Baylor Tıp Fakültesi Uzay Sağlığı Translasyonel Araştırma Enstitüsü'nden Profesör Dr. Emmanuel Urquieta, insanların uzayda mikro yerçekimi ortamında bulunduklarında vücut sıvılarının anatomik olarak vücudun üst kısımlarına doğru yeniden dağıldığını ifade etti.
Vücut sıvılarının yeniden dağılımını telafi etmek amacıyla kardiyovasküler sistem, kırmızı kan hücresi seviyelerini yükselterek sıvı üretimini sınırlar ve idrar çıkışını artırır. Ayrıca, mikro yerçekimi uzay adaptasyon sendromuna (bir tür şiddetli hareket hastalığı) da neden olabilir ve bu durum mide-bağırsak sistemini önemli ölçüde etkileyebilir.
NASA tarafından desteklenen araştırmalarda görev alan Florida Üniversitesi'nden anestezi uzmanı Dr. Christoph Seubert, kan akışı ve sindirim hızının vücudun ilaçları metabolize etme şeklini değiştirmesi nedeniyle, Dünya'daki standart dozların uzay koşullarında gerekli dozlarla örtüşmeyebileceğini ifade etti.

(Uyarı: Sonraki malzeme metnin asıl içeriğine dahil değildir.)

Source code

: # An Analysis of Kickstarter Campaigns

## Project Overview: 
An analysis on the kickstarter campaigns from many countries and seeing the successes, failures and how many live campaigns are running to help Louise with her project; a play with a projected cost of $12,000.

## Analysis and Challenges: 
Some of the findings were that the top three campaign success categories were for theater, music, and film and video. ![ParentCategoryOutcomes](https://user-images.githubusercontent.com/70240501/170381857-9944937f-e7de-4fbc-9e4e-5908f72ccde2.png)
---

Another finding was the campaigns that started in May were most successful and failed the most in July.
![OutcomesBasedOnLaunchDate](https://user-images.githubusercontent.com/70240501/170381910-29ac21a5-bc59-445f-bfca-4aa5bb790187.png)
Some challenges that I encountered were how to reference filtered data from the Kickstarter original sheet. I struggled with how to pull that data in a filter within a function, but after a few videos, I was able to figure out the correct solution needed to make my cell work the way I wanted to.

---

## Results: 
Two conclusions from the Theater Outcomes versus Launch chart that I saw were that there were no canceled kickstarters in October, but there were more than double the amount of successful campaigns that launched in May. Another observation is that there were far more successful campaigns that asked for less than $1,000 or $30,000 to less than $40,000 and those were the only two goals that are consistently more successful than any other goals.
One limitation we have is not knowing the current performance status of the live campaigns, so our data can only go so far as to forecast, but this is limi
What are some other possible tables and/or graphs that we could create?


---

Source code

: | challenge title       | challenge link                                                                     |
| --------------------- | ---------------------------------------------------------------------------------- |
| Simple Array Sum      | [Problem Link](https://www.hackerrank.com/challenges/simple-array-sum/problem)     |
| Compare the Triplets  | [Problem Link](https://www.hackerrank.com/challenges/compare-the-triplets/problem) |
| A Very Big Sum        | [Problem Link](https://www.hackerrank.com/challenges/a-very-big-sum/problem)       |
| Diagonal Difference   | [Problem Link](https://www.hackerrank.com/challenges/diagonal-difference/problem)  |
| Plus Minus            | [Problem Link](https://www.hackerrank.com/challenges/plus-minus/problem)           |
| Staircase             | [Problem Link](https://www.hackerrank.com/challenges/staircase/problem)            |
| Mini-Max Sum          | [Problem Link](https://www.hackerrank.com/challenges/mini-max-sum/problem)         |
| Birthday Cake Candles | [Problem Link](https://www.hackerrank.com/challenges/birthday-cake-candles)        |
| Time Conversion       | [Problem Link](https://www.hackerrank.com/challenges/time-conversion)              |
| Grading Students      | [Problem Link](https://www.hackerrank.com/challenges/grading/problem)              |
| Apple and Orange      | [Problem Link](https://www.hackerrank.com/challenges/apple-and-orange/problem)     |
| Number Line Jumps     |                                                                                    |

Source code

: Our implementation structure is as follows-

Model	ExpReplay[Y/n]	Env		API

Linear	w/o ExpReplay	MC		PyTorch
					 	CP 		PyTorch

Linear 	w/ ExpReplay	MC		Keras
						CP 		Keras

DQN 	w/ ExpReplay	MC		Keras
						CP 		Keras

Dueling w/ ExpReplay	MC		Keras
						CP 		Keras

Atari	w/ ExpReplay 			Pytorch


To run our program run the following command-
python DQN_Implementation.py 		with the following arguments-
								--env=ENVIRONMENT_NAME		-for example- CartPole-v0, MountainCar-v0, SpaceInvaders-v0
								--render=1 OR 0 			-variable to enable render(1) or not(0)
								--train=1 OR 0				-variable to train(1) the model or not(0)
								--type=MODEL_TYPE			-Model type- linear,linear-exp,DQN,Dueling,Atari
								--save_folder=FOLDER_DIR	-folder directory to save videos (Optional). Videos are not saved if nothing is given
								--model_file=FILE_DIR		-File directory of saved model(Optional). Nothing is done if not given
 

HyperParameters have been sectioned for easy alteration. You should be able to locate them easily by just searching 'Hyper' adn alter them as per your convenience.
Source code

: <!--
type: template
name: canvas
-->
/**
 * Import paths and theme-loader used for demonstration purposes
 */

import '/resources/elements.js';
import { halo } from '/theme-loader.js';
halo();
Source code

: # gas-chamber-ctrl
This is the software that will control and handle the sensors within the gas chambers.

Şu ana kadar uzayda ciddi bir tıbbi acil durum yaşanmadı. Ancak çoğu astronot yalnızca kısa süreler için uzayda bulunuyor ve düşük riskli, reçetesiz satılan ilaçlar kullanıyor; burada kasıtsız aşırı dozların ciddi sorunlara neden olma ihtimali düşük.
Ancak Seubert, derin uzay görevinde ciddi tıbbi acil durumları olan astronotlar veya ticari uzay uçuşlarında altta yatan sağlık sorunları olan astronot olmayanlar için kesin dozajın kritik hale geldiğini söylüyor.